### ABOUT THIS TASK
Return all lines of the records that contain the word "hard".

### Excerpts from a dataset

= Beginning of Section =

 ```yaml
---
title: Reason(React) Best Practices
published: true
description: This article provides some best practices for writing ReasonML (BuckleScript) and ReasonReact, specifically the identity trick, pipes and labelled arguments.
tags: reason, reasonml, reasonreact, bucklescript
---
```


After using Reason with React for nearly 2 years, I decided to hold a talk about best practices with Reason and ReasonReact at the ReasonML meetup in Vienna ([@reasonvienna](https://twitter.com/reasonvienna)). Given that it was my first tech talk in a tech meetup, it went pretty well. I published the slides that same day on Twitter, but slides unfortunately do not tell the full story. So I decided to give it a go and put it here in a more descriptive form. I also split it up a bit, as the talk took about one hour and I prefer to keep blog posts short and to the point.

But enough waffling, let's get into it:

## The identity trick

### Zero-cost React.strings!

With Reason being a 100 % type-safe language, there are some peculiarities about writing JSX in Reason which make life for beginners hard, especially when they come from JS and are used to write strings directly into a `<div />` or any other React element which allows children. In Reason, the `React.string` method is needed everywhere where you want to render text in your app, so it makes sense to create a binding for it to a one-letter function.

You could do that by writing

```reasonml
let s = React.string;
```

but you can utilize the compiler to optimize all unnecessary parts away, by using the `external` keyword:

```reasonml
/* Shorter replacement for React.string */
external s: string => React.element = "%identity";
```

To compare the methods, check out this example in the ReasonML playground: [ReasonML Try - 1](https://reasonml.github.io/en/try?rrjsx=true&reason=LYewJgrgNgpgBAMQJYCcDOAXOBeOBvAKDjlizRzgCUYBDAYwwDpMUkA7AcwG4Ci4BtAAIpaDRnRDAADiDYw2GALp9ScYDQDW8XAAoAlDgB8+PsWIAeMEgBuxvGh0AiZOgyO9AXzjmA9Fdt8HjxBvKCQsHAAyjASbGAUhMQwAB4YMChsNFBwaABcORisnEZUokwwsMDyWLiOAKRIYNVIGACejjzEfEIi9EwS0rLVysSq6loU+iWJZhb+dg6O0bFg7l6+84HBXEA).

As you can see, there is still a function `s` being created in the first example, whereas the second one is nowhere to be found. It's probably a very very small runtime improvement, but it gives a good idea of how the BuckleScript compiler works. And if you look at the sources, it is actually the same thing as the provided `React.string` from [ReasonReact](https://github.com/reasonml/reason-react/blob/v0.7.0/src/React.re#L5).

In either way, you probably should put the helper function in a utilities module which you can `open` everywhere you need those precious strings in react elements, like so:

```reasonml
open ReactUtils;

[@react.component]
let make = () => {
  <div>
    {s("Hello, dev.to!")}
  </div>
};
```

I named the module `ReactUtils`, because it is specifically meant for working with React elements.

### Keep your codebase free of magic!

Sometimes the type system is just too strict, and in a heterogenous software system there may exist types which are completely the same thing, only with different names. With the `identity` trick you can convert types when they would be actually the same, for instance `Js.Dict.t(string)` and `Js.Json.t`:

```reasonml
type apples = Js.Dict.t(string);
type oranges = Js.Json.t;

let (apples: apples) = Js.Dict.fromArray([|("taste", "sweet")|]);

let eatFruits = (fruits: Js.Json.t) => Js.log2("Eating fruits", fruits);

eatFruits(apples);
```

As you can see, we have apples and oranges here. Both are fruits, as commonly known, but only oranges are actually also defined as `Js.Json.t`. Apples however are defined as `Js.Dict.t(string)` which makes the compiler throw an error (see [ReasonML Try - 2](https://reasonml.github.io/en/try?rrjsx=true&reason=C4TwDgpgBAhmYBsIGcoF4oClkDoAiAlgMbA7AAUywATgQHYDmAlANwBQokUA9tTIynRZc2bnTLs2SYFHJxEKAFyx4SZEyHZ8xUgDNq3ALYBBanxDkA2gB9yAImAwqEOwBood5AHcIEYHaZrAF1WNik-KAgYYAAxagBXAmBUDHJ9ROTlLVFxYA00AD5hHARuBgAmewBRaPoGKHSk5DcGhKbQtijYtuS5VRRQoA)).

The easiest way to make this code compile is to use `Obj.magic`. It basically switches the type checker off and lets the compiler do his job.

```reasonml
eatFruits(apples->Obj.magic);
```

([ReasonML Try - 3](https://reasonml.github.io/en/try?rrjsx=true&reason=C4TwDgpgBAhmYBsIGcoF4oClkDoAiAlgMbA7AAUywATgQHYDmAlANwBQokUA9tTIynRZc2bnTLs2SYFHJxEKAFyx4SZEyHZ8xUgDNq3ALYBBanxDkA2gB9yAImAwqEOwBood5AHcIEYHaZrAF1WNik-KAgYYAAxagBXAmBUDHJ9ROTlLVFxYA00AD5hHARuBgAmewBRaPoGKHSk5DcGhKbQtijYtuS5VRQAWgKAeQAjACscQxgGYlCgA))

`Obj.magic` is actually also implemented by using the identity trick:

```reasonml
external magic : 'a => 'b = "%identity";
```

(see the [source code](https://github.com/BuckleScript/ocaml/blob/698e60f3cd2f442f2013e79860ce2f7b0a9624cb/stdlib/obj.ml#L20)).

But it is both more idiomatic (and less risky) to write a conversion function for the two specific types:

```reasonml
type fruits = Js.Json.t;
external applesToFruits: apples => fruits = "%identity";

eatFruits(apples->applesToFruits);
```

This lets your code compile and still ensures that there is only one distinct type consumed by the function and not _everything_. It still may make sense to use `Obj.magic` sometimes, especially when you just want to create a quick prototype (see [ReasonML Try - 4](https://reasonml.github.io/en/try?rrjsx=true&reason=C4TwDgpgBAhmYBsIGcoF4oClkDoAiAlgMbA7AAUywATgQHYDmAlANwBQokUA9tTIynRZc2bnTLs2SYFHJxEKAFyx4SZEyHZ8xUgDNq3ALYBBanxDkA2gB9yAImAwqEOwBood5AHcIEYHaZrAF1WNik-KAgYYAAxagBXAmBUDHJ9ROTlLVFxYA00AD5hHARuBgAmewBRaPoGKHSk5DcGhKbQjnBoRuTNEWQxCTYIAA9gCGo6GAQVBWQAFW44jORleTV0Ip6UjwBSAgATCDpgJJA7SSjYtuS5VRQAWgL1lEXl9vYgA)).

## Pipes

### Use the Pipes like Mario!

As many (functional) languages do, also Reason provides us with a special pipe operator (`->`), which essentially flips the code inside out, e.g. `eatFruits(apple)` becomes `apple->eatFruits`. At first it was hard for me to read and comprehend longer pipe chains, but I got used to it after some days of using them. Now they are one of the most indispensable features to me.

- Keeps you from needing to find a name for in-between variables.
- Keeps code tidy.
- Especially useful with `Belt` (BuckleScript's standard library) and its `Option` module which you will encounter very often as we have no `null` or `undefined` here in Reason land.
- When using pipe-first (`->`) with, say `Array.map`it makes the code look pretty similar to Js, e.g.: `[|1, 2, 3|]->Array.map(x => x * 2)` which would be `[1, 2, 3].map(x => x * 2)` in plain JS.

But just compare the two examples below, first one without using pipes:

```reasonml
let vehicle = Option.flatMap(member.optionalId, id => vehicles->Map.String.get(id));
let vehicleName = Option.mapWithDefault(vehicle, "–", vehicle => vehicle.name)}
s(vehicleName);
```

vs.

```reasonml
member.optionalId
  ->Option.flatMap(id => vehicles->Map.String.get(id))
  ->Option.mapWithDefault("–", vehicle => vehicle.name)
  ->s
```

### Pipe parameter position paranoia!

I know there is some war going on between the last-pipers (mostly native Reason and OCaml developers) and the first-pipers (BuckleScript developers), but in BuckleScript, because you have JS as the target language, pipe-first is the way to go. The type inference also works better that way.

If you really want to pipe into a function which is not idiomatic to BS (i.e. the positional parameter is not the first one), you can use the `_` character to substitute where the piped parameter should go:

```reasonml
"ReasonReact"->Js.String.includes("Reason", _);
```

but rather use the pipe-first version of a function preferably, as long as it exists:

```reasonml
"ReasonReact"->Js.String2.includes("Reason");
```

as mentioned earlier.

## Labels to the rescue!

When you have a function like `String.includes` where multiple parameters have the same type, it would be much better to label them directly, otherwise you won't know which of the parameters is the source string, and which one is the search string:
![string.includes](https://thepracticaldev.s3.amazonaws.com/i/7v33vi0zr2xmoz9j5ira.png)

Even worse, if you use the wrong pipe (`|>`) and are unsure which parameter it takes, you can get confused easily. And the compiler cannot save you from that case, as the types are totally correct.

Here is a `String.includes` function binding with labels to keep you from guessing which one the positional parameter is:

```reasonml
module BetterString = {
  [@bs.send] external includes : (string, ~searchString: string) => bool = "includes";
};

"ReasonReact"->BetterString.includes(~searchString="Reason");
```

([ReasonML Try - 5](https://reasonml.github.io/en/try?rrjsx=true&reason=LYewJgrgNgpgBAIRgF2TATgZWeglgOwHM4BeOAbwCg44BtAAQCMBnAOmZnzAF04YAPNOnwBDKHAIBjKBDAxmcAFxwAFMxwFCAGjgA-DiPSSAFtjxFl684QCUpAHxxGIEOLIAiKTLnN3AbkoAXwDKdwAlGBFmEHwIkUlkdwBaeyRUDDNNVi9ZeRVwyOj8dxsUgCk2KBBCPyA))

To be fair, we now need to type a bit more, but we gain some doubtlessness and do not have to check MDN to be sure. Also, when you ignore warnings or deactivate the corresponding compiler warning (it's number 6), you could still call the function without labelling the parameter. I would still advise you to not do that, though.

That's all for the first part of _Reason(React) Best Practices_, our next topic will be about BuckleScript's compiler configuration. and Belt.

= End of Section =

### TASK SOLUTION
With Reason being a 100 % type-safe language, there are some peculiarities about writing JSX in Reason which make life for beginners hard, especially when they come from JS and are used to write strings directly into a `<div />` or any other React element which allows children. In Reason, the `React.string` method is needed everywhere where you want to render text in your app, so it makes sense to create a binding for it to a one-letter function.
As many (functional) languages do, also Reason provides us with a special pipe operator (`->`), which essentially flips the code inside out, e.g. `eatFruits(apple)` becomes `apple->eatFruits`. At first it was hard for me to read and comprehend longer pipe chains, but I got used to it after some days of using them. Now they are one of the most indispensable features to me.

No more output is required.